WHAT YOU SHOULD DO:
Search the records for the string "pickFirst" and return each line that has it.

INFORMATION GIVEN:
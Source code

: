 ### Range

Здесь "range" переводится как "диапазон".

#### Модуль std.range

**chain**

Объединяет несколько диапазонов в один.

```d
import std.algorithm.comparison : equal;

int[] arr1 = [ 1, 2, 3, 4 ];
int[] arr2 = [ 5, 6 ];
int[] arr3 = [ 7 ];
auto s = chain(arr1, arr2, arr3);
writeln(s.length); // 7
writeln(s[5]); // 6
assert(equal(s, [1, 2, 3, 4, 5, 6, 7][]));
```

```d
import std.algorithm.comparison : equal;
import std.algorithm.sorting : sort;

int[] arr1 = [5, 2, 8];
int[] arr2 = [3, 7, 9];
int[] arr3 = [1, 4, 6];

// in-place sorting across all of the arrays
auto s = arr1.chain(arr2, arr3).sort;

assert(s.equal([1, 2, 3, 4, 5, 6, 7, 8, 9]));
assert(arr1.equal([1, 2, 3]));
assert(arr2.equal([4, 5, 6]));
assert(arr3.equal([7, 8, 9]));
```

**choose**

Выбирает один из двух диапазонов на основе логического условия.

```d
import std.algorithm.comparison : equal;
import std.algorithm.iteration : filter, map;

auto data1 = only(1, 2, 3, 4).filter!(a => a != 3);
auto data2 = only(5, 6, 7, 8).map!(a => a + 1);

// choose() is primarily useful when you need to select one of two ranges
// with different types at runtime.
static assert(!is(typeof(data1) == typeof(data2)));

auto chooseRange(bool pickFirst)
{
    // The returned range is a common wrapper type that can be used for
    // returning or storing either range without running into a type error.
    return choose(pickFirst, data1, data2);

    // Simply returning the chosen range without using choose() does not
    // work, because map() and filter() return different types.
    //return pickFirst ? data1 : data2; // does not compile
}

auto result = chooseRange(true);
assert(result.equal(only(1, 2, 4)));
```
---
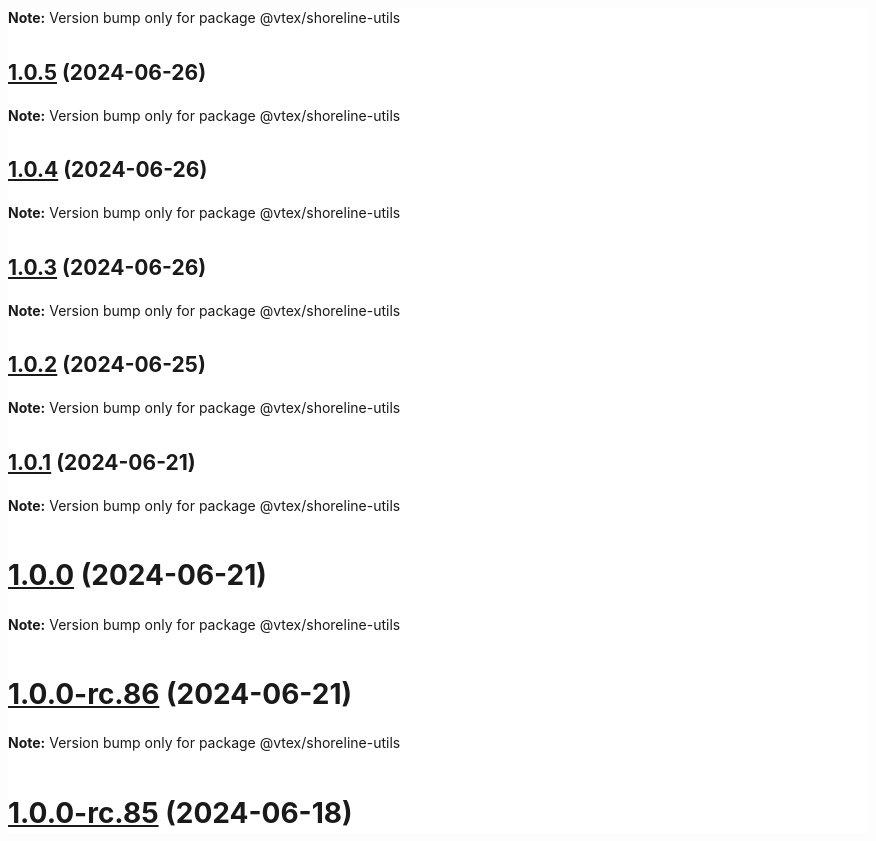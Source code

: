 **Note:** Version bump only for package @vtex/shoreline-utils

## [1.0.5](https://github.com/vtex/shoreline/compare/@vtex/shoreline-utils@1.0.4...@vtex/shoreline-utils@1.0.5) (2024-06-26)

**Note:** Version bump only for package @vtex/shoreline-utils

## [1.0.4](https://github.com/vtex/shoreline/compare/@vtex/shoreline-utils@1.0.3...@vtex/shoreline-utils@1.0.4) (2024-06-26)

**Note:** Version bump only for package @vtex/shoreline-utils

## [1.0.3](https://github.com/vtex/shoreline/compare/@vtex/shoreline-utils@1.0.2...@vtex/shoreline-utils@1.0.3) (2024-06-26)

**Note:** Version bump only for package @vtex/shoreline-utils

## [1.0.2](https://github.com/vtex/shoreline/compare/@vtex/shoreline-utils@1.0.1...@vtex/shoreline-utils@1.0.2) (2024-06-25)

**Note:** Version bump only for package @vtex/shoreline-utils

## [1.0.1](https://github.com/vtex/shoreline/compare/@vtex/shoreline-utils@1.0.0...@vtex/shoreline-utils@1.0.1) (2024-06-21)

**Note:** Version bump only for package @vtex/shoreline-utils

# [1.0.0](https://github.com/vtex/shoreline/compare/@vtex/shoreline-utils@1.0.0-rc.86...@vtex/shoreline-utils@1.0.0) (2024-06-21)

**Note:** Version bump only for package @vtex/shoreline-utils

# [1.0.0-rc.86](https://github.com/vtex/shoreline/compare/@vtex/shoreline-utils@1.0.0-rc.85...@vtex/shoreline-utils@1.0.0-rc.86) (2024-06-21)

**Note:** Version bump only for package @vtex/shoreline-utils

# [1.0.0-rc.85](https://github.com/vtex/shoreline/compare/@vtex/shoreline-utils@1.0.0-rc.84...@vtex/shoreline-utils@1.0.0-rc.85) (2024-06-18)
==
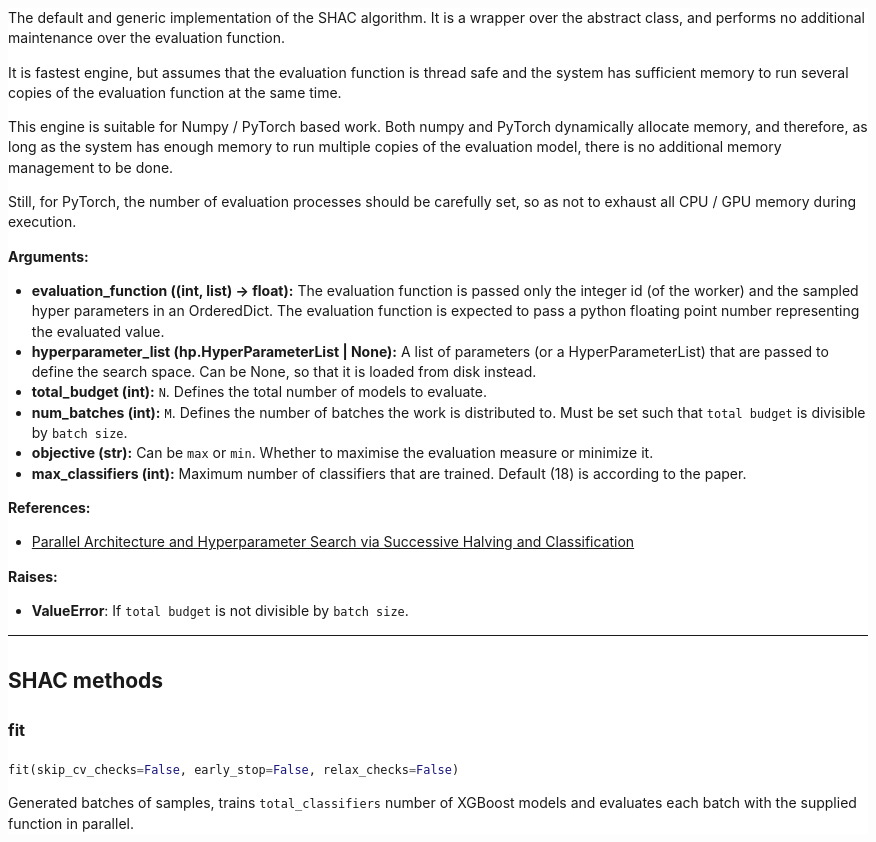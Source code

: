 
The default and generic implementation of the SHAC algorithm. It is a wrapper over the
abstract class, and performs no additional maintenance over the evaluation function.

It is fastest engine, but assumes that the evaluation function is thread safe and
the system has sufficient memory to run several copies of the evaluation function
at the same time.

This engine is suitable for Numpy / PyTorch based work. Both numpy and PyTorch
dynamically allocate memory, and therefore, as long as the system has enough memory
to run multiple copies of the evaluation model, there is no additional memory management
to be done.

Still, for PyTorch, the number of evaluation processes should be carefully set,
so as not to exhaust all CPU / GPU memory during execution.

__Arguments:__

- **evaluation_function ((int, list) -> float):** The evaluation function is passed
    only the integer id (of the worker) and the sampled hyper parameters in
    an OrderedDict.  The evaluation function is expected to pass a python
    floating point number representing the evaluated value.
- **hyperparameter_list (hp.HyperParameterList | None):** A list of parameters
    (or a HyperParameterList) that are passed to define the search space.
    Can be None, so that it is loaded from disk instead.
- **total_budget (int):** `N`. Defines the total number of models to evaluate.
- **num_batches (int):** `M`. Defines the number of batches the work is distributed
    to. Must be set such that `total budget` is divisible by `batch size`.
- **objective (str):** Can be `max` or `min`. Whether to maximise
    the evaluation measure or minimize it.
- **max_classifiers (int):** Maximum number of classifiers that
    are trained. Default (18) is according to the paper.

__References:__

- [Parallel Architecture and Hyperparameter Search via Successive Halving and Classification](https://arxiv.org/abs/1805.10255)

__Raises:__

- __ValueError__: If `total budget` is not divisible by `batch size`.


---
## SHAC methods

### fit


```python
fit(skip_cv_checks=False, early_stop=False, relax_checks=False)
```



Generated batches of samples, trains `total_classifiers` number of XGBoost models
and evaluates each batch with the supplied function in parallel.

REPLY TO THE EXERCISE:
auto chooseRange(bool pickFirst)
    return choose(pickFirst, data1, data2);
    //return pickFirst ? data1 : data2; // does not compile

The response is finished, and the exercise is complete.